I wouldn’t do too much of this soft stuff, if I were Ryan. But maybe polls and focus groups and so on have told him and his camp that people like it.

“I think the vice president very well knows that sometimes the words don’t come out of your mouth the right way.” A first-rate one-liner! (I know a couple of speechwriters from whom that line might have come — sounds like them, both of them. Then again, it might have come from the candidate himself.)

Biden makes the standard charge that Romney didn’t care about the car industry — was downright happy for it to die. Ryan doesn’t really get a chance to answer this, or doesn’t insist on the chance. Too bad. There is a very good answer. Ryan manages to get out “He’s a car guy,” and that’s it.

Mitt must take this on in one of the next two debates, I think.

Okay, this is touchy — maybe I shouldn’t touch it. But I will. I have written about it in the last few weeks. Twice, in fact.

Biden always talks about his dead wife and daughter. He did so in the 2008 debates (which I recently reviewed). He did so at this year’s Democratic convention — or rather, this matter appeared in the introductory video about him, which I imagine Biden approved. And he does so again tonight. It is his standard practice.

Fine. We all make choices. Everyone’s got a right. But the men I have admired in my life would rather slit their throats than talk about something like this. In private, I mean. Much less in public, while campaigning.

This is a matter of taste, of course. A chacun son goût, I suppose.

By the way — lest readers think I’m a partisan on these matters, let me paste something I wrote at this year’s Republican convention:

A word about the Romney film — the biographical film. I thought, “If you have to talk about illness, and if you have to talk about how much you love your wife — is it really worth running for president?”

Oprah’s America, which is to say, modern America, is not for everyone.

I’m glad Ryan has a chance to knock the “stimulus,” which I don’t think Romney had in the last debate. But I wish Ryan had mentioned “shovel-ready jobs” — those jobs that were utterly fictitious (and that Obama joked about, eventually).

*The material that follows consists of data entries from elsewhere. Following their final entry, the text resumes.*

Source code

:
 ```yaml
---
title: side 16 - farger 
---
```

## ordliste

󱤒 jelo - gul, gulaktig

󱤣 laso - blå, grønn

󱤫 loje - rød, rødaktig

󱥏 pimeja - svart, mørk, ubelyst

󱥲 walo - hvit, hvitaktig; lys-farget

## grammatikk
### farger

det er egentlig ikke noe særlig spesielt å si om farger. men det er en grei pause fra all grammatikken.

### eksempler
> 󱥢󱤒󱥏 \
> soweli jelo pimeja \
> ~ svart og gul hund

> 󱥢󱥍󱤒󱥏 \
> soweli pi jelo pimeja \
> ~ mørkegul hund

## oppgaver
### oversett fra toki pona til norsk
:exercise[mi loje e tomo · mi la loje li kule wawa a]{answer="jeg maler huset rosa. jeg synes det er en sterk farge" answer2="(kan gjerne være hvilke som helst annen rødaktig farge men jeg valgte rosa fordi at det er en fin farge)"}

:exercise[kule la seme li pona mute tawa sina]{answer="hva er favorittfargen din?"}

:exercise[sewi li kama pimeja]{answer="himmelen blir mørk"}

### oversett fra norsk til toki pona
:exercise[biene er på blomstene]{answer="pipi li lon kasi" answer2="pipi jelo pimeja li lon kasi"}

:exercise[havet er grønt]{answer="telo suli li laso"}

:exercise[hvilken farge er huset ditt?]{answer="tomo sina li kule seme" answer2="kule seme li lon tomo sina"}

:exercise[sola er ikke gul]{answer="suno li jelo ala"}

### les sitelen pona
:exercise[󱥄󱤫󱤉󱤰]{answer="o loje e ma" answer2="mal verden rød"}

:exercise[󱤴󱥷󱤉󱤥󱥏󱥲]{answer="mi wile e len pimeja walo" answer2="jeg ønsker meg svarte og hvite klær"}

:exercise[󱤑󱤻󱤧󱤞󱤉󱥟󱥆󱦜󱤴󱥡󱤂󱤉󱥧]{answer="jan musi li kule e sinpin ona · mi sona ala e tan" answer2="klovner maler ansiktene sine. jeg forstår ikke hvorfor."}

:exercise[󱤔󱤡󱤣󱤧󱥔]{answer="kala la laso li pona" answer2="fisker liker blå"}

Biden says, “You know, I heard that death-panel argument from Sarah Palin. It seems every vice-presidential debate, I hear this kind of stuff about panels.”

Didn’t Palin talk about death panels while Obamacare was being debated, during the Obama presidency itself, after the 2008 election and the 2009 swearing-in?

Biden says, “All the studies show . . .” Of course, all the studies show different things, on almost every subject! That’s the nature of studies. Clinton had this tic, this trick: “All the studies show . . .” “Every single solitary study that has ever been done on this shows . . .”


A quick assessment, mid-debate: If you like Biden — like him in general — you like his performance. If you like Ryan — and Republicanism in general — you like Ryan.

Boy, do I like Ryan. And dislike the other guy.